Moisture Source–Receptor Relationships for Post-Processing Medium-Range Precipitation Forecasts
摘要
Data-driven post-processing of medium-range precipitation forecasts typically relies on forecasted predictors. However, incorporating observed predictors remains challenging because of the long temporal gap between present observations and future precipitation. This study proposes a physically interpretable approach that leverages atmospheric moisture transport, where source–receptor relationships persist until medium-range lead times. Moisture sources associated with each event and lead time were identified using FLEXPART, a Lagrangian-based particle transport model. The methodology pre-processes evaporation-related observed auxiliary predictors (surface temperature and wind speed) in the input feature dataset, retaining only features corresponding to the identified moisture sources, before training the machine learning model. The method was applied to spatial-mean daily precipitation forecasts (1–14-day lead times) over the Kyushu region of Japan during summers of 2016–2024 using eXtreme Gradient Boosting algorithm.
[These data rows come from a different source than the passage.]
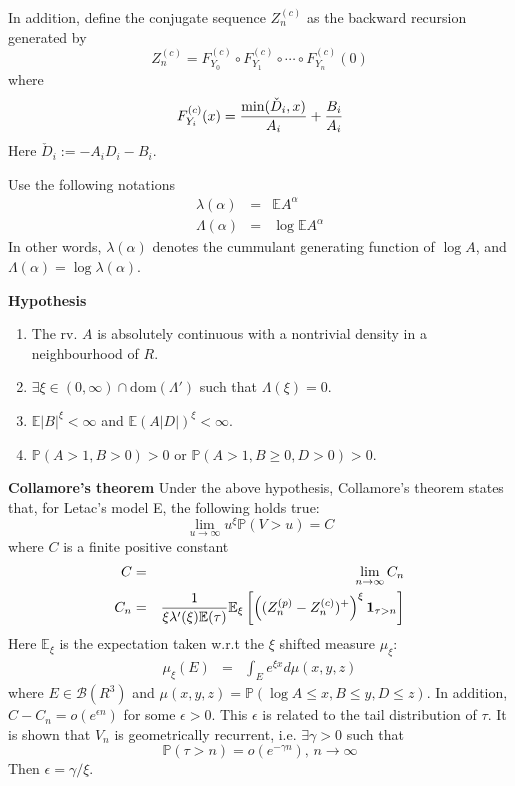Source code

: \documentclass[12pt]{article}
\newcommand{\E}{
        \mathbb{E}
}
\newcommand{\p}{
        \mathbb{P}
}
\newcommand{\I}[1]{
        \mathbf 1_{#1}
}
\newcommand{\dom}{
        \text{dom}
}
\begin{document}
In addition, define the conjugate sequence $Z^{(c)}_n$ as
the backward recursion generated by
\[
Z^{(c)}_n = F^{(c)}_{Y_0} \circ F^{(c)}_{Y_1} \circ \cdots
\circ F^{(c)}_{Y_n}(0)
\]
where
\[
F^{(c)}_{Y_i}(x) = {\min(\check D_i, x) \over A_i} + {B_i \over A_i}
\]
Here $\check D_i := -A_i D_i - B_i$.

Use the following notations
\begin{eqnarray*}
\lambda(\alpha) &=& \E A^\alpha \\
\Lambda(\alpha) &=& \log \E A^\alpha
\end{eqnarray*}
In other words, $\lambda(\alpha)$ denotes the cummulant generating
function of $\log A$, and $\Lambda(\alpha) = \log \lambda(\alpha)$.

{\bf Hypothesis}
\begin{enumerate}
\item The rv. $A$ is absolutely continuous with a nontrivial
      density in a neighbourhood of $R$.
\item $\exists \xi \in (0, \infty) \cap \dom(\Lambda')$ such that
      $\Lambda(\xi) = 0$.
\item $\E|B|^\xi < \infty$ and $\E(A|D|)^\xi < \infty$.
\item $\p(A > 1, B > 0) > 0$ or $\p(A > 1, B \geq 0, D > 0) > 0$.
\end{enumerate}

{\bf Collamore's theorem}
Under the above hypothesis, Collamore's theorem states that, for
Letac's model E, the following holds true:
\[
\lim_{u \to \infty} u^\xi \p(V > u) = C
\]
where $C$ is a finite positive constant
\begin{eqnarray*}
  C &=& \lim_{n \to \infty} C_n \\
  C_n &=&     {1 \over \xi \lambda'(\xi) \E(\tau)}
    \E_\xi \left[
    \left(
    (Z^{(p)}_n - Z^{(c)}_n)^+
    \right)^\xi \I{\tau > n}
    \right]
\end{eqnarray*}
Here $\E_{\xi}$ is the expectation taken w.r.t the $\xi$ shifted
measure $\mu_\xi$:
\begin{eqnarray*}
  \mu_\xi(E) &=& \int_E e^{\xi x} d\mu(x, y, z)
\end{eqnarray*}
where $E \in \mathcal B(R^3)$ and $\mu(x, y, z) = \p(\log A \leq x, B
\leq y, D \leq z)$. In addition, $C - C_n = o(e^{\epsilon n})$ for
some $\epsilon > 0$. This $\epsilon$ is related to the tail
distribution of $\tau$. It is shown that $V_n$ is geometrically
recurrent, i.e. $\exists \gamma > 0$ such that
\[
\p(\tau > n) = o(e^{-\gamma n}) \text{, } n \to \infty
\]
Then $\epsilon = \gamma/\xi$.
\end{document}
The methodology demonstrates the potential to improve 4–6-day lead time forecasts, including an average improvement of Nash-Sutcliffe efficiency (NSE) of 15.1% relative to raw forecasts, with NSE transitioning into the positive regime at mid-medium-range lead times. However, under operational conditions, the NSE improvement decreased to 5.6%. These findings highlight the importance of remote moisture sources in precipitation forecasting.